O modelo de receita das corretoras nesse mercado é relativamente simples, mas pouco transparente para o investidor comum. Quando uma corretora compra um título de um grande investidor institucional, como um fundo ou banco, e o revende ao cliente pessoa física, ela embolsa a diferença entre o preço que pagou e o preço que cobrou.
Há ainda um detalhe que passa despercebido pela maioria dos investidores e que pode fazer diferença no rendimento final: as taxas praticadas pelas corretoras no mercado secundário não são necessariamente fixas.

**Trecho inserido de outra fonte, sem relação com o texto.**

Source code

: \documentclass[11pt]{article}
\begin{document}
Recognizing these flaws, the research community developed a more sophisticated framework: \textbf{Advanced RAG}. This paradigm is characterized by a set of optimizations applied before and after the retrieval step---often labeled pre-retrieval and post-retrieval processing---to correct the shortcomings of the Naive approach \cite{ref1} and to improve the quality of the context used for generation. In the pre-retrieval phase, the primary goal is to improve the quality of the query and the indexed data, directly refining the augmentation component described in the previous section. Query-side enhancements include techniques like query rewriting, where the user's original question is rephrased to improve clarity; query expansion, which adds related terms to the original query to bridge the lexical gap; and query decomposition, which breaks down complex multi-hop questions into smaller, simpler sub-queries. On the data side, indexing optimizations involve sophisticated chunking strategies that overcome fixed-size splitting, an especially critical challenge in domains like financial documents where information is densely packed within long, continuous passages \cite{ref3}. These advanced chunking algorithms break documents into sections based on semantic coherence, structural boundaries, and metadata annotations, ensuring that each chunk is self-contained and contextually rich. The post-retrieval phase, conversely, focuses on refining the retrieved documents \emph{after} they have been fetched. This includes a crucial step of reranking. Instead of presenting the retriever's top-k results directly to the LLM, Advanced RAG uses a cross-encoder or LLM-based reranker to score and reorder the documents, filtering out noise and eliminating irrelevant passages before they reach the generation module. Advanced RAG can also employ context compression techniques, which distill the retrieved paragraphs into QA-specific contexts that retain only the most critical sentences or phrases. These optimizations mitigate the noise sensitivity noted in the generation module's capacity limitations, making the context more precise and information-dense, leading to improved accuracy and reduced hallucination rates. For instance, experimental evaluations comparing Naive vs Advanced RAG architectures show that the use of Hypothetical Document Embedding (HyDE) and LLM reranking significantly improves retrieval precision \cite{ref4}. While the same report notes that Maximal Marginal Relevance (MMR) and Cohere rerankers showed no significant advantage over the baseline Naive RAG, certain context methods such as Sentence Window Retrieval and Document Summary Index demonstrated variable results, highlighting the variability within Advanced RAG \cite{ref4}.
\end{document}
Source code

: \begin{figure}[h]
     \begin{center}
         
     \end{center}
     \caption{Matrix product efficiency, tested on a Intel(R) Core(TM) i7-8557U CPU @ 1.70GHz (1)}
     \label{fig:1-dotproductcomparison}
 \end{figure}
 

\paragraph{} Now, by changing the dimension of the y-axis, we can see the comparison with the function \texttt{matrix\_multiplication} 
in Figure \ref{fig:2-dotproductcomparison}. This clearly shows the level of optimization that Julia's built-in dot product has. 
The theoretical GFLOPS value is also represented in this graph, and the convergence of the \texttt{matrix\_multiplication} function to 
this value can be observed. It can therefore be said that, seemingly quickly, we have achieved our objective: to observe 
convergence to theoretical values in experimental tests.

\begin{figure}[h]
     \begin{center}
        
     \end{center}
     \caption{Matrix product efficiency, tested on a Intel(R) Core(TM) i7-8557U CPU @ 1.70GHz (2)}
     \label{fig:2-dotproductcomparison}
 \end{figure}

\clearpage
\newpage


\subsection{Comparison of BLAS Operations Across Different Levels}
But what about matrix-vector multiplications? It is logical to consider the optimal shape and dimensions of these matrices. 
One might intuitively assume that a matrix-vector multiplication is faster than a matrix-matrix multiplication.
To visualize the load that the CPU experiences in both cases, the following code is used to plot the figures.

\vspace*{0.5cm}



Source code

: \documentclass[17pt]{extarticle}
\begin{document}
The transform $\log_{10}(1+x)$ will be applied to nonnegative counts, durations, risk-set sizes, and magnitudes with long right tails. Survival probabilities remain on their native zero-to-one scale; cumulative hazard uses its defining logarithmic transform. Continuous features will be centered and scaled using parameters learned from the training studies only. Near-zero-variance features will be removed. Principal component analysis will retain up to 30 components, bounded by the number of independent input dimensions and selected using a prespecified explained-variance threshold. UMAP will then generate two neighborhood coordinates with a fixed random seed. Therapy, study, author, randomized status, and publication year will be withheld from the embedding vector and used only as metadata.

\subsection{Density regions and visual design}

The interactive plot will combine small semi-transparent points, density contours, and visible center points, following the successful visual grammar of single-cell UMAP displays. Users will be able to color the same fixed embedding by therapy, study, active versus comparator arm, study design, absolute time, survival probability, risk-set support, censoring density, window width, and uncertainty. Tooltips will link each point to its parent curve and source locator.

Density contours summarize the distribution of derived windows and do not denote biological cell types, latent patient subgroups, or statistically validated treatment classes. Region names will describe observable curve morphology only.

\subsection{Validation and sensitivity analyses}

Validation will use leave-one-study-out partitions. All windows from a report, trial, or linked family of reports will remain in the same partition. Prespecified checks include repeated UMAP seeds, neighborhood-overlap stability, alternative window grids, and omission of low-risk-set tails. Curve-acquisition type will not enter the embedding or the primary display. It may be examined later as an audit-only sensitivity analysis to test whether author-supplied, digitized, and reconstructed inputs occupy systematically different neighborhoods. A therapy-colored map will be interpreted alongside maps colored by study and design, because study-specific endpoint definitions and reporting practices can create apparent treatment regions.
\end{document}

Segundo Siqueira, o assessor tem margem para abrir mão de parte de sua comissão e oferecer um preço melhor ao cliente, mas isso raramente acontece sem que o investidor peça.
"O cliente que não demanda tempo do assessor paga mais do que aquele que demanda, e deveria ser o contrário", afirma. A recomendação prática é ligar diretamente para o assessor, solicitar uma melhora nas taxas e, idealmente, comparar a oferta com a de outros assessores de instituições diferentes. Quem tiver mais de uma corretora pode usar uma como parâmetro para negociar com a outra. Siqueira ressalta que o papel do assessor é muito mais de relacionamento do que de produto. “Justamente por isso, há espaço para negociação que o cliente frequentemente não explora”, diz.
Por fim, a despeito da comparação de custos, um aspecto que pode determinar a escolha do investidor entre o Tesouro Direto e as corretoras é a opção de títulos. No Tesouro Direto é possível investir, por exemplo, no Renda+ e ou no Educa+, que atendem objetivos específicos como uma renda adicional na aposentadoria ou ajudar a pagar a educação superior. Já nas corretoras, existe a flexibilidade de escolher um título prefixado ou atrelado à inflação com prazo mais adequado à situação de momento do investidor.